But something else too at the edge of it all, at the rim of her vision—and this is what draws her most—an elusive shadow. A figure. At once soft and hard. The softness of a hand holding hers. The hardness of knees where she’d once rested her cheek. She searches for his face, but it evades her, slips from her,

each time she turns to it. Pari feels a hole opening up in her. There has been in her life, all her life, a great absence. Somehow, she has always known.

“Brother,” she says, unaware she is speaking. Unaware she is weeping.

A verse from a Farsi song suddenly tumbles to her tongue:

I know a sad little fairy

Who was blown away by the wind one night.

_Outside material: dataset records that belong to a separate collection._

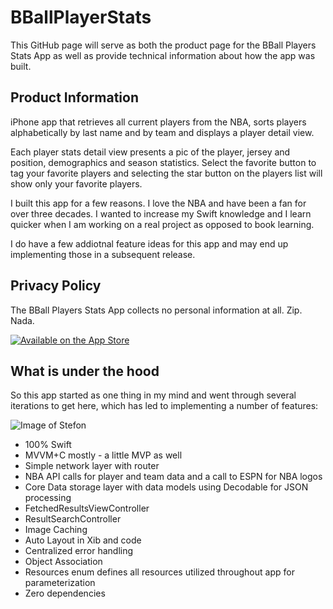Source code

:# BBallPlayerStats

This GitHub page will serve as both the product page for the BBall Players Stats App as well as provide technical information about how the app was built.

## Product Information

iPhone app that retrieves all current players from the NBA, sorts players alphabetically by last name and by team and displays a player detail view.

Each player stats detail view presents a pic of the player, jersey and position, demographics and season statistics. Select the favorite button to tag your favorite players and selecting the star button on the players list will show only your favorite players.

I built this app for a few reasons. I love the NBA and have been a fan for over three decades. I wanted to increase my Swift knowledge and I learn quicker when I am working on a real project as opposed to book learning. 

I do have a few addiotnal feature ideas for this app and may end up implementing those in a subsequent release.

## Privacy Policy

The BBall Players Stats App collects no personal information at all. Zip. Nada.
 
[![Available on the App Store](http://cl.ly/WouG/Download_on_the_App_Store_Badge_US-UK_135x40.svg)](https://itunes.apple.com)

## What is under the hood

So this app started as one thing in my mind and went through several iterations to get here, which has led to implementing a number of features:

![Image of Stefon](https://media3.giphy.com/media/XaFX9e9xfbcXWxW0a2/giphy.gif)

* 100% Swift
* MVVM+C mostly - a little MVP as well
* Simple network layer with router
* NBA API calls for player and team data and a call to ESPN for NBA logos
* Core Data storage layer with data models using Decodable for JSON processing
* FetchedResultsViewController
* ResultSearchController
* Image Caching
* Auto Layout in Xib and code
* Centralized error handling
* Object Association
* Resources enum defines all resources utilized throughout app for parameterization
* Zero dependencies
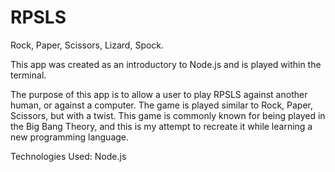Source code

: # RPSLS
Rock, Paper, Scissors, Lizard, Spock.

This app was created as an introductory to Node.js and is played within the terminal.

The purpose of this app is to allow a user to play RPSLS against another human, or against a computer. The game is played similar to Rock, Paper, Scissors, but with a twist. This game is commonly known for being played in the Big Bang Theory, and this is my attempt to recreate it while learning a new programming language. 


Technologies Used: Node.js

There is another, perhaps earlier, verse, she is sure of it, but that eludes her as well.

Pari sits. She has to. She doesn’t think she can stand at the moment. She waits for the coffee to brew and thinks that when it’s ready she is going to have a cup, and then perhaps a cigarette, and then she is going to go to the living room to call Collette in Lyon,

see if her old friend can arrange her a trip to Kabul.

But for the moment Pari sits. She shuts her eyes, as the coffeemaker begins to gurgle, and she finds behind her eyelids hills that stand soft and a sky that stands high and blue, and the sun setting behind a windmill, and always, always, hazy strings of mountains that fall and fall away on the horizon.

Seven

Summer 2009

“Your father is a great man.”

Adel looked up. It was the teacher Malalai who had leaned in and whispered this in his ear. A plump, middle-aged woman wearing a violet beaded shawl around her shoulders, she smiled at him now with her eyes shut.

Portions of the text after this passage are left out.